▶ [Task directions]:
Show, from the entries below, every line in which "then" appears.

▶ [Extracted records]:
##############################
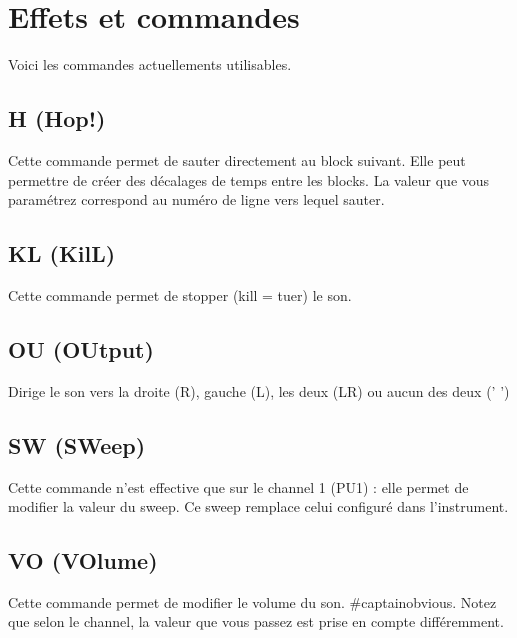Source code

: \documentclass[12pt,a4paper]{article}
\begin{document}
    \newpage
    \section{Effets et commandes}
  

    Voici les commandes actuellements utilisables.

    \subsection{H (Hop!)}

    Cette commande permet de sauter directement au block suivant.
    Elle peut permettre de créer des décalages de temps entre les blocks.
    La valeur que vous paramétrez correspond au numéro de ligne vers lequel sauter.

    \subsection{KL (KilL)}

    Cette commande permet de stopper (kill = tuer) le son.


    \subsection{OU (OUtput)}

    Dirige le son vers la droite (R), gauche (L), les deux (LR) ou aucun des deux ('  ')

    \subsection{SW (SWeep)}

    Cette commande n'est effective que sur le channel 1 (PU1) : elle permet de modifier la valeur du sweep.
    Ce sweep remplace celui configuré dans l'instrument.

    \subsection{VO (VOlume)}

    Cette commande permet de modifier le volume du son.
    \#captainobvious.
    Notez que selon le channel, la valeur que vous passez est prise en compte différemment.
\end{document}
##############################
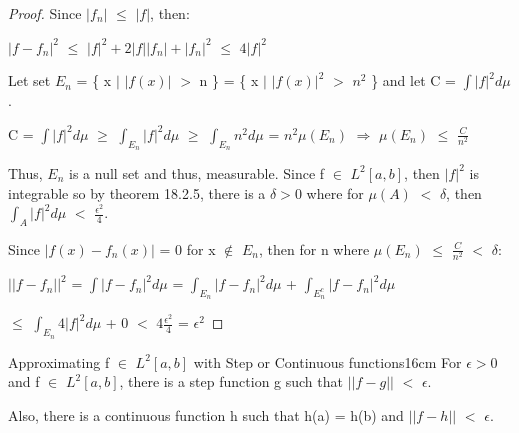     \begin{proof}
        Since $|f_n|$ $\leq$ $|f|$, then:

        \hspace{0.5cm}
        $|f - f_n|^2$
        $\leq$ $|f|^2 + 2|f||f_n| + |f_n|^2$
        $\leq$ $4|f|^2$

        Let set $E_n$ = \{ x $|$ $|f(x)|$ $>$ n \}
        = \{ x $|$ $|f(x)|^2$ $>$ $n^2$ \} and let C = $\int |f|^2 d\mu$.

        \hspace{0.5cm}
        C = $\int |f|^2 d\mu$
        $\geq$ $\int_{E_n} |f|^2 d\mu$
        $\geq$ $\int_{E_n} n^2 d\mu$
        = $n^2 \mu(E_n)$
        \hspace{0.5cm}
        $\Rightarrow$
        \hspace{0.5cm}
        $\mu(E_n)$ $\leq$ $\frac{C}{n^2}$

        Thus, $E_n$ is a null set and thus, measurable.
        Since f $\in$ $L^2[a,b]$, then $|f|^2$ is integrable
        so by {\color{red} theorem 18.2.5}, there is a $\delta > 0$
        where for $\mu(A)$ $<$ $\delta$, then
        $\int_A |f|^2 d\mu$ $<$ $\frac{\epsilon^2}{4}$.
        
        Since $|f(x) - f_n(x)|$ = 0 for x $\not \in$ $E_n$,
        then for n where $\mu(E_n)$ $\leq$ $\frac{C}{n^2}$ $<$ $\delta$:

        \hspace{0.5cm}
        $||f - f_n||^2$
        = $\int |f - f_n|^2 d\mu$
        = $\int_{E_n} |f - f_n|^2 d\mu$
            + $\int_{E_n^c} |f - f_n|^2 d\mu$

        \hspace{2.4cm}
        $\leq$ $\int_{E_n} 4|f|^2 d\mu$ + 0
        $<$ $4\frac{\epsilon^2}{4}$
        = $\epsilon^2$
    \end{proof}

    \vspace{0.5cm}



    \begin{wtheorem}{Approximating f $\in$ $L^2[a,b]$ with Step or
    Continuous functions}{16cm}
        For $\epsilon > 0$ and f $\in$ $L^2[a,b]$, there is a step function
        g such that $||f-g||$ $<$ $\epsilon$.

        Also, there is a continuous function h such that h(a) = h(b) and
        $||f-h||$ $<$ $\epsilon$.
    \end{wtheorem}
##############################
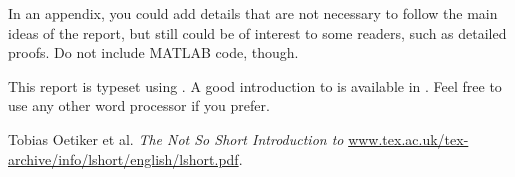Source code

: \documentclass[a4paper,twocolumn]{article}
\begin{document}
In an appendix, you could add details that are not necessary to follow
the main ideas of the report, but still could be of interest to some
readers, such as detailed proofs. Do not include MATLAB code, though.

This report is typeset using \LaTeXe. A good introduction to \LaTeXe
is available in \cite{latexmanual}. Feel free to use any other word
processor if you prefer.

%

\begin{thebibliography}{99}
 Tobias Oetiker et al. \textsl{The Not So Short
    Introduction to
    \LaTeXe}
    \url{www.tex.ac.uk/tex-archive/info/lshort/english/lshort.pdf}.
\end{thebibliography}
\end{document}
##############################
▶ [Written solution]:
        Since $|f_n|$ $\leq$ $|f|$, then:
        Since f $\in$ $L^2[a,b]$, then $|f|^2$ is integrable
        where for $\mu(A)$ $<$ $\delta$, then
        then for n where $\mu(E_n)$ $\leq$ $\frac{C}{n^2}$ $<$ $\delta$:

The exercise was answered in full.